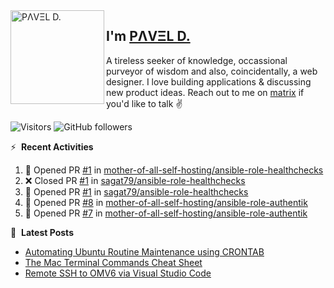 <img align="left" width="150" height="150" alt="PΛVΞL D." src="https://res.cloudinary.com/dimov/image/upload/c_scale,w_150/v1674315300/logo_qxj2ir.png"/>

## I'm [PΛVΞL D.][homepage]

A tireless seeker of knowledge, occassional purveyor of wisdom and also, coincidentally, a web designer. I love building applications & discussing new product ideas. Reach out to me on [matrix][matrixto] if you'd like to talk ✌️



[homepage]: https://l.dimov.xyz/page?ref=github.com
[matrixto]: https://l.dimov.xyz/matrix?ref=github.com
[github]: https://l.dimov.xyz/github?ref=github.com
   
![Visitors](https://visitor-badge.laobi.icu/badge?page_id=sagat79.vistorsBadge)
![GitHub followers](https://img.shields.io/github/followers/sagat79?color=velvet&style=flat-square)

:zap: &nbsp;**Recent Activities**
  
<!--START_SECTION:activity-->
1. 💪 Opened PR [#1](https://github.com/mother-of-all-self-hosting/ansible-role-healthchecks/pull/1) in [mother-of-all-self-hosting/ansible-role-healthchecks](https://github.com/mother-of-all-self-hosting/ansible-role-healthchecks)
2. ❌ Closed PR [#1](https://github.com/sagat79/ansible-role-healthchecks/pull/1) in [sagat79/ansible-role-healthchecks](https://github.com/sagat79/ansible-role-healthchecks)
3. 💪 Opened PR [#1](https://github.com/sagat79/ansible-role-healthchecks/pull/1) in [sagat79/ansible-role-healthchecks](https://github.com/sagat79/ansible-role-healthchecks)
4. 💪 Opened PR [#8](https://github.com/mother-of-all-self-hosting/ansible-role-authentik/pull/8) in [mother-of-all-self-hosting/ansible-role-authentik](https://github.com/mother-of-all-self-hosting/ansible-role-authentik)
5. 💪 Opened PR [#7](https://github.com/mother-of-all-self-hosting/ansible-role-authentik/pull/7) in [mother-of-all-self-hosting/ansible-role-authentik](https://github.com/mother-of-all-self-hosting/ansible-role-authentik)
<!--END_SECTION:activity-->

📑 &nbsp;**Latest Posts**

<!-- DIMOV-POST-LIST:START -->
- [Automating Ubuntu Routine Maintenance using CRONTAB](https://www.dimov.xyz/automating-ubuntu-routine-maintenance-using-crontab/)
- [The Mac Terminal Commands Cheat Sheet](https://www.dimov.xyz/the-mac-terminal-commands-cheat-sheet/)
- [Remote SSH to OMV6 via Visual Studio Code](https://www.dimov.xyz/remote-ssh-via-visual-studio-code/)
<!-- DIMOV-POST-LIST:END -->

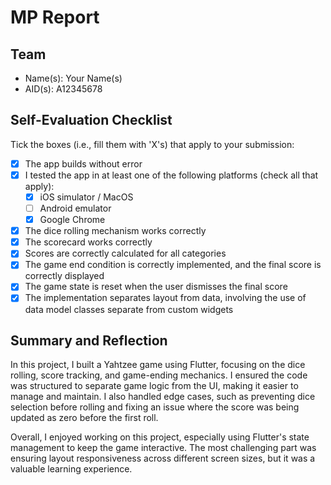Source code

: # MP Report

## Team

- Name(s): Your Name(s)
- AID(s): A12345678

## Self-Evaluation Checklist

Tick the boxes (i.e., fill them with 'X's) that apply to your submission:

- [X] The app builds without error
- [X] I tested the app in at least one of the following platforms (check all that apply):
  - [X] iOS simulator / MacOS
  - [ ] Android emulator
  - [X] Google Chrome
- [X] The dice rolling mechanism works correctly
- [X] The scorecard works correctly
- [X] Scores are correctly calculated for all categories
- [X] The game end condition is correctly implemented, and the final score is correctly displayed
- [X] The game state is reset when the user dismisses the final score
- [X] The implementation separates layout from data, involving the use of data model classes separate from custom widgets

## Summary and Reflection

In this project, I built a Yahtzee game using Flutter, focusing on the dice rolling, score tracking, and game-ending mechanics. I ensured the code was structured to separate game logic from the UI, making it easier to manage and maintain. I also handled edge cases, such as preventing dice selection before rolling and fixing an issue where the score was being updated as zero before the first roll.

Overall, I enjoyed working on this project, especially using Flutter's state management to keep the game interactive. The most challenging part was ensuring layout responsiveness across different screen sizes, but it was a valuable learning experience.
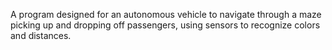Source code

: A program designed for an autonomous vehicle to navigate through a maze picking up and dropping off passengers, using sensors to recognize colors and distances.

********

__What to work on__: Copy out all the data above exactly, minus the images.

__The answer__:
 <img align="left" width="150" height="150" alt="PΛVΞL D." src="https://res.cloudinary.com/dimov/image/upload/c_scale,w_150/v1674315300/logo_qxj2ir.png"/>

## I'm [PΛVΞL D.][homepage]

A tireless seeker of knowledge, occassional purveyor of wisdom and also, coincidentally, a web designer. I love building applications & discussing new product ideas. Reach out to me on [matrix][matrixto] if you'd like to talk ✌️



[homepage]: https://l.dimov.xyz/page?ref=github.com
[matrixto]: https://l.dimov.xyz/matrix?ref=github.com
[github]: https://l.dimov.xyz/github?ref=github.com
   
![Visitors](https://visitor-badge.laobi.icu/badge?page_id=sagat79.vistorsBadge)
![GitHub followers](https://img.shields.io/github/followers/sagat79?color=velvet&style=flat-square)

:zap: &nbsp;**Recent Activities**
  
<!--START_SECTION:activity-->
1. 💪 Opened PR [#1](https://github.com/mother-of-all-self-hosting/ansible-role-healthchecks/pull/1) in [mother-of-all-self-hosting/ansible-role-healthchecks](https://github.com/mother-of-all-self-hosting/ansible-role-healthchecks)
2. ❌ Closed PR [#1](https://github.com/sagat79/ansible-role-healthchecks/pull/1) in [sagat79/ansible-role-healthchecks](https://github.com/sagat79/ansible-role-healthchecks)
3. 💪 Opened PR [#1](https://github.com/sagat79/ansible-role-healthchecks/pull/1) in [sagat79/ansible-role-healthchecks](https://github.com/sagat79/ansible-role-healthchecks)
4. 💪 Opened PR [#8](https://github.com/mother-of-all-self-hosting/ansible-role-authentik/pull/8) in [mother-of-all-self-hosting/ansible-role-authentik](https://github.com/mother-of-all-self-hosting/ansible-role-authentik)
5. 💪 Opened PR [#7](https://github.com/mother-of-all-self-hosting/ansible-role-authentik/pull/7) in [mother-of-all-self-hosting/ansible-role-authentik](https://github.com/mother-of-all-self-hosting/ansible-role-authentik)
<!--END_SECTION:activity-->

📑 &nbsp;**Latest Posts**

<!-- DIMOV-POST-LIST:START -->
- [Automating Ubuntu Routine Maintenance using CRONTAB](https://www.dimov.xyz/automating-ubuntu-routine-maintenance-using-crontab/)
- [The Mac Terminal Commands Cheat Sheet](https://www.dimov.xyz/the-mac-terminal-commands-cheat-sheet/)
- [Remote SSH to OMV6 via Visual Studio Code](https://www.dimov.xyz/remote-ssh-via-visual-studio-code/)
<!-- DIMOV-POST-LIST:END -->

Source code

: # MP Report

## Team

- Name(s): Your Name(s)
- AID(s): A12345678

## Self-Evaluation Checklist

Tick the boxes (i.e., fill them with 'X's) that apply to your submission:

- [X] The app builds without error
- [X] I tested the app in at least one of the following platforms (check all that apply):
  - [X] iOS simulator / MacOS
  - [ ] Android emulator
  - [X] Google Chrome
- [X] The dice rolling mechanism works correctly
- [X] The scorecard works correctly
- [X] Scores are correctly calculated for all categories
- [X] The game end condition is correctly implemented, and the final score is correctly displayed
- [X] The game state is reset when the user dismisses the final score
- [X] The implementation separates layout from data, involving the use of data model classes separate from custom widgets

## Summary and Reflection

In this project, I built a Yahtzee game using Flutter, focusing on the dice rolling, score tracking, and game-ending mechanics. I ensured the code was structured to separate game logic from the UI, making it easier to manage and maintain. I also handled edge cases, such as preventing dice selection before rolling and fixing an issue where the score was being updated as zero before the first roll.

Overall, I enjoyed working on this project, especially using Flutter's state management to keep the game interactive. The most challenging part was ensuring layout responsiveness across different screen sizes, but it was a valuable learning experience.
Source code

: A program designed for an autonomous vehicle to navigate through a maze picking up and dropping off passengers, using sensors to recognize colors and distances.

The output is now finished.